A picture taken yesterday morning: the torture tree has lost the last of its leaves. Winter is officially upon us. (Here‘s how it looked in September.)
We’ve harvested the last of the perbs, with two exceptions. We’ve left the thyme, hoping it might survive a while longer in its oversized pot, and we’ve brought the basil inside (though I doubt it’ll last, even indoors, so we’ll harvest that soon for one final salad extravaganza).
We’ve also taken steps to ensure our winter supply:
We’re trying to sprout and support basil, parsley, marjoram, thyme, sage, chives, and marjoram. In other words, all the stuff we had on the deck, except the dill. Turns out, neither of us are big fans. We have oregano growing in the front garden, but neither of us is particularly keen on scampering out there first thing in the morning in robe and slippers to cut oregano to go on the omelette. So now get to get to grow some indoors, too. The first sprouts will appear in three or four days, I think, but we won’t be able to harvest for a while.
Fair warning: I’ll be documenting the growth of our lovely little kitchen herbs: the kerbs.
ETA: But what if the seed packet labelling is a lie? What if I’m growing a beanstalk, or little pod aliens, or…
10 thoughts on “Perbs are dead, long live the kerbs”

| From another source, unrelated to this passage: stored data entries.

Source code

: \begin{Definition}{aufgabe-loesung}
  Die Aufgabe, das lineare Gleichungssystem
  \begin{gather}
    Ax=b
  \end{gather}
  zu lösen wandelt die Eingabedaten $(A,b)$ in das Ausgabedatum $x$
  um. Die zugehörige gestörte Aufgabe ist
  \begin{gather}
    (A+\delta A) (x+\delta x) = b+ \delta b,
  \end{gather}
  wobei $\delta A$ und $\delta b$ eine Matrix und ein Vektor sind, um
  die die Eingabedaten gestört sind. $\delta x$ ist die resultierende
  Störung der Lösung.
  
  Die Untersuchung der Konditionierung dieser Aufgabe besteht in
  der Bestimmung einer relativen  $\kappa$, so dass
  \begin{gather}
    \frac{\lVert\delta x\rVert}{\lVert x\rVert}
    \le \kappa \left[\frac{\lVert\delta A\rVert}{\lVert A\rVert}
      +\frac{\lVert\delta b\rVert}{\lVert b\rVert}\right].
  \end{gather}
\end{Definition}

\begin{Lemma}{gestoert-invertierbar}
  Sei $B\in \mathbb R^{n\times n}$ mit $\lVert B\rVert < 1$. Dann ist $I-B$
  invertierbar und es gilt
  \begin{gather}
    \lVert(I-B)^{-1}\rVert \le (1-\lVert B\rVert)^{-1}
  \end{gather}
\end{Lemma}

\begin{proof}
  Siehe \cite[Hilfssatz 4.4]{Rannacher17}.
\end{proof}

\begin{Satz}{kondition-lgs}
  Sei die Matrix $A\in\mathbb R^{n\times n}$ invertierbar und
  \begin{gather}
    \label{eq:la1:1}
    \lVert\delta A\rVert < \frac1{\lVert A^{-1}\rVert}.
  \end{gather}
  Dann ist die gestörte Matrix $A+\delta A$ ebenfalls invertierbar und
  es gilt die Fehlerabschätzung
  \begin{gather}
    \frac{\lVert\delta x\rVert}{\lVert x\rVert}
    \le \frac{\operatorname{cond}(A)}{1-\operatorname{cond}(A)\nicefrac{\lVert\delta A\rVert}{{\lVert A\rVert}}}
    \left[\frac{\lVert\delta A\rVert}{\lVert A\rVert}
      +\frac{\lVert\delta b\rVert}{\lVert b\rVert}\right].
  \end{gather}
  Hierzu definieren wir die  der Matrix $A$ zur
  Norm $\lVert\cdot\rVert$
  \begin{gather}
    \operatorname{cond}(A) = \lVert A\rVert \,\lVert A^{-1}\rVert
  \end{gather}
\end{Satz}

Aero garden pod plants, very nice.
Super science aside, I really do like the winter look of the place.
I like the ravine in winter: sere, ascetic, but full of wildlife (all much more visible without the foliage).
I like the torture tree in winter. :)
Looking forward to the Kerb Chronicles.
Whenever I miss having a backyard (like now) I just go to Prospect Park. Except I'm not going to do that because I have to go catch a lunch with a friend.
That looks fantastic! How very 21C!
In regard to your outdoor herbs, have you read '1491: New Revelations of the Americas Before Columbus'? In a section on south America it posits that some indigenous peoples in South America greatly increased the land's carrying capacity by putting charcoal in the soil. As an experiment, someone tried it. In the experiment, no increase in return was noted in the first year, but that by the third year, the carrying capacity had tripled. I had tried putting ash in my soil at the condo, but apparently charcoal works better. I'm going to try it in my garden soil next year providing having a fire going doesn't freak out my dog.
Jo, I haven't read 1491, but I've been meaning to since publication.
@ Nicola — It's got some fascinating ideas in it. I thoroughly enjoyed it. I know some of the the theories sound far-fetched (and I know some of my old archaeology buddies are probably skeptical), but some of them make a lot of sense. I've always thought that a lot of archaeologists don't give native peoples enough credit in the brains department. Sometimes, the simplest explanation is too simple to be realistic where humans are concerned.
Speaking of which, are you interested in the debate as to how early people got to the Americas? Dennis Stanford et. al. have a new book out – PaleoAmerican Origins: Beyond Clovis. I've asked my library to order a copy so I haven't read it yet, but I'm assuming that Stanford talks about the evidence for paleo folks coming over the Atlantic. Should be an amazing read.
Oops, not so new – 2006. I've been out of the game for a bit.
Jo, I remember reading something about that a while ago–and nodding in agreement.